“Namaste”nin gerçek anlamı
Minnettarlık ve şükran duygusu sevgidir. Eğer sevgi bir hediyeye ya da özel bir tavra, davranışa bağlıysa o sevgi olmaz. Gerçek sevgi; gerçek şükran duygusu, gerçek minnettir. Birisi var diye şükran duyuyorsanız, o kişinin mevcudiyetinden dolayı minnet hissediyorsanız bu sevgidir. Doğrudan meselenin özüne iniyoruz şimdi.
Sevginin ne olduğunu pek de bilmiyorsunuz. Ah, tabii, delicesine bir tutku hali olabilir. Evet, bunun sevgi olduğunu, aşk olduğu düşünerek sevginizi elbette ki birisi üzerinde somutlaştırabilirsiniz.
Sevgi, o insan sırf karşınızda durduğu için şükran duymanızdır. Ve o insan gözünüzün önünde olmadığında da mevcut olduğu için şükran duymanızdır. Bu kişi büyük ihtimalle size karşı cömert olmuştur. Büyük ihtimalle kendinize inanmanızı sağlamıştır. Birisinin sizi olduğunuz gibi görmesi şükran duyulacak bir şeydir.
Şükran duygusuyla, minnettarlıkla ilgili çok büyük bir ciddiyete kapılmadan önce bir memnuniyetin, bir müteşekkirliğin olması gerekir. Elbette ki olması, gösterilmesi yerinde olan bir şükran duygusundan, bir müteşekkirlikten değil ortada olan bir memnuniyetten bahsediyoruz burada. Bu, o kişinin üzerinize bir şeyler yağdırması, size bir şeyler vermesi gerekiyor demek değildir. Bu durumda kişi sizi tanır, kim olduğunuzu bilir, sizin de zaten tek istediğiniz o kişinin olduğu ya da yaydığı ışıktır zaten.
Bir insanın sizi olduğunuz gibi görmesi muazzam bir şeydir. Şükran duymak muazzam bir şeydir. Sevmek muazzam bir şeydir.
Burada laflardan, sözlerden bahsetmiyoruz; anlıyorsunuz değil mi? Burada bahsettiğimiz şey sözlerin çok üstünde ve ötesinde. Cümlelerden, ifadelerden bahsetmiyoruz. Sıradan, gündelik hayata direnebilen bir sevgiden bahsediyoruz. Sevginin belirli bir ifadesinden söz etmiyoruz. Namaste’nin hakiki manasından söz ediyoruz. Bir an için dahi olsa Benim -Tanrı’nın- ne gibi bir şey olduğumun tadına varır ve hayatın gündelik, olağan koşullarından ortaya çıkan bir insandan tat alırsınız.

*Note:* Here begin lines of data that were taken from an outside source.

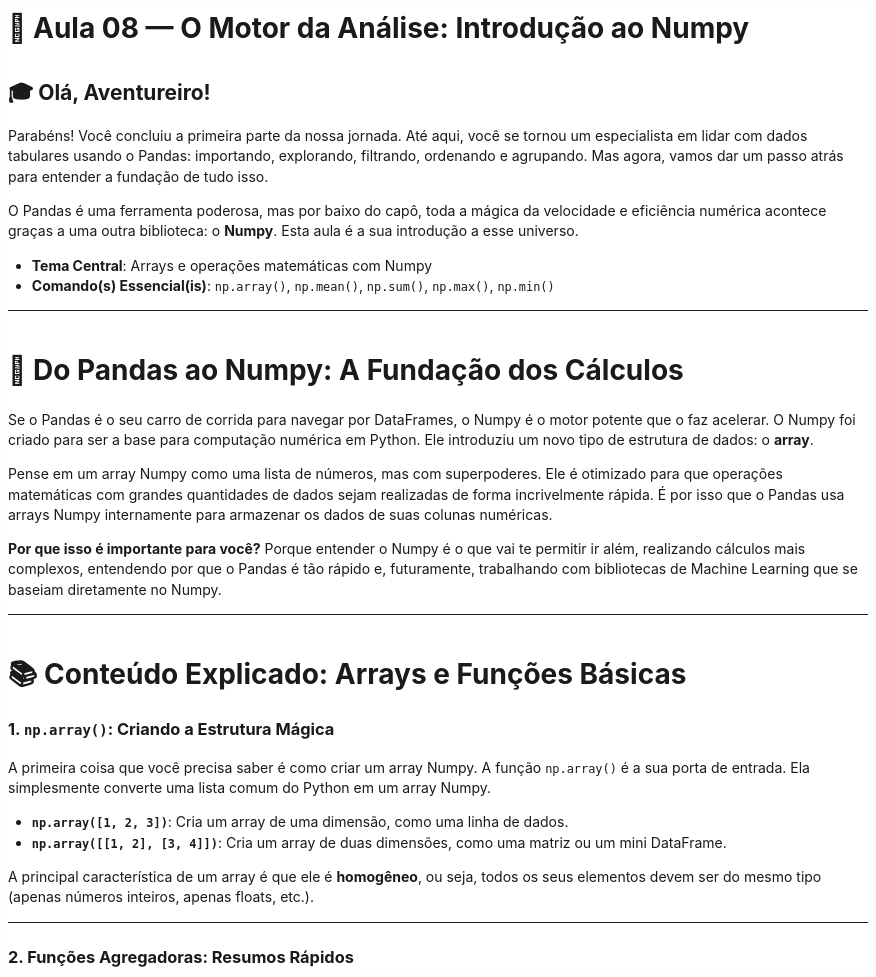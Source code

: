 # 🧠 Aula 08 — O Motor da Análise: Introdução ao Numpy

## 🎓 Olá, Aventureiro\!

Parabéns\! Você concluiu a primeira parte da nossa jornada. Até aqui, você se tornou um especialista em lidar com dados tabulares usando o Pandas: importando, explorando, filtrando, ordenando e agrupando. Mas agora, vamos dar um passo atrás para entender a fundação de tudo isso.

O Pandas é uma ferramenta poderosa, mas por baixo do capô, toda a mágica da velocidade e eficiência numérica acontece graças a uma outra biblioteca: o **Numpy**. Esta aula é a sua introdução a esse universo.

  - **Tema Central**: Arrays e operações matemáticas com Numpy
  - **Comando(s) Essencial(is)**: `np.array()`, `np.mean()`, `np.sum()`, `np.max()`, `np.min()`

-----

# 📍 Do Pandas ao Numpy: A Fundação dos Cálculos

Se o Pandas é o seu carro de corrida para navegar por DataFrames, o Numpy é o motor potente que o faz acelerar. O Numpy foi criado para ser a base para computação numérica em Python. Ele introduziu um novo tipo de estrutura de dados: o **array**.

Pense em um array Numpy como uma lista de números, mas com superpoderes. Ele é otimizado para que operações matemáticas com grandes quantidades de dados sejam realizadas de forma incrivelmente rápida. É por isso que o Pandas usa arrays Numpy internamente para armazenar os dados de suas colunas numéricas.

**Por que isso é importante para você?** Porque entender o Numpy é o que vai te permitir ir além, realizando cálculos mais complexos, entendendo por que o Pandas é tão rápido e, futuramente, trabalhando com bibliotecas de Machine Learning que se baseiam diretamente no Numpy.

-----

# 📚 Conteúdo Explicado: Arrays e Funções Básicas

### 1\. `np.array()`: Criando a Estrutura Mágica

A primeira coisa que você precisa saber é como criar um array Numpy. A função `np.array()` é a sua porta de entrada. Ela simplesmente converte uma lista comum do Python em um array Numpy.

  - **`np.array([1, 2, 3])`**: Cria um array de uma dimensão, como uma linha de dados.
  - **`np.array([[1, 2], [3, 4]])`**: Cria um array de duas dimensões, como uma matriz ou um mini DataFrame.

A principal característica de um array é que ele é **homogêneo**, ou seja, todos os seus elementos devem ser do mesmo tipo (apenas números inteiros, apenas floats, etc.).

-----

### 2\. Funções Agregadoras: Resumos Rápidos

Memnuniyet, hoşnutluk; öğretmeni iyi ve başarılı yapan unsurlardır. Kendilerine emanet edilen öğrencilerin içindeki ışığı gören öğretmenler dünyada kutsanmış olanlardır. Çocuk sıkıntılı bir tip olabilir, bu önemli değildir. Öğretmen çocuktan şüphesiz keyif alır. Maskaralık başka şeydir, hakiki yürekse başka şey.
Birisi sizden keyif aldığı zaman içinizde bir şeyler uyanır. Şükran uyanır, değerbilirlik uyanır. Bir sevgi dokunuşu uyanır.
Başkaları onlar için zahmete girdiğinde nasıl da şaşırır Benim çocuklarım. Gündelik hayatın üzerine yükselen, onu aşan; böylelikle belki de elinizde taşıdığınız kendinize ait –ki muhtemelen köşede duran yaramaz, kötü çocuktur o- çerçeveli, siyah-beyaz resmi de aşmanızı sağlayan bu lider amigolara “yaşa!” demek lazım.
Kalbinizin iyiliği doğrultusunda, bu iyilikten yola çıkarak bir şeyler yaptığınızda bu sizin yapmayı istediğiniz ve de yapmak zorunda olduğunuz bir şeydir. Birisinin size yapmanız gerektiğini söylediği bir şey değildir. Bunun sevincini, mutluluğunu dolu dolu verdiğinizde, karşınızdaki teşekkür ettiğinde ve siz de “Benim için zevkti,” dediğiniz zaman bunu yürekten söyleyin, gerçekten kastettiğiniz bu olsun. Yaptığınız da söylediğiniz de gerçekten, yürekten olsun.
Bir parça sevgi için nasıl da minnettardır çocuklarım. Canlarım o parçayı da siz ikiye bölün ve bir başkasına verin.
Dünyadakilerin pek çoğu oldukça uzun bir zamandır sevginin kırıntısından dahi yoksun kalmıştır. Öyleyse bir sevgi bohçacısı, sevgi dağıtıcısı olun siz. Böylelikle de sadece kılık değiştirmiş bir bohçacı olduğunuzu bilirsiniz işte. Kılık değiştirmiş bir Kralsınızdır. Olağanüstü mücevherlerle dolu bir hazine sandığınız vardır. Bu mücevherlerin adı sevgidir. Ben, Tanrı, size sevgi verdim; çünkü size sevgi vermekten sevinç duyuyorum. Şimdi siz de Benim sevgimi ve onu dağıtmak için seçilmiş olduğunuzu hatırlayın.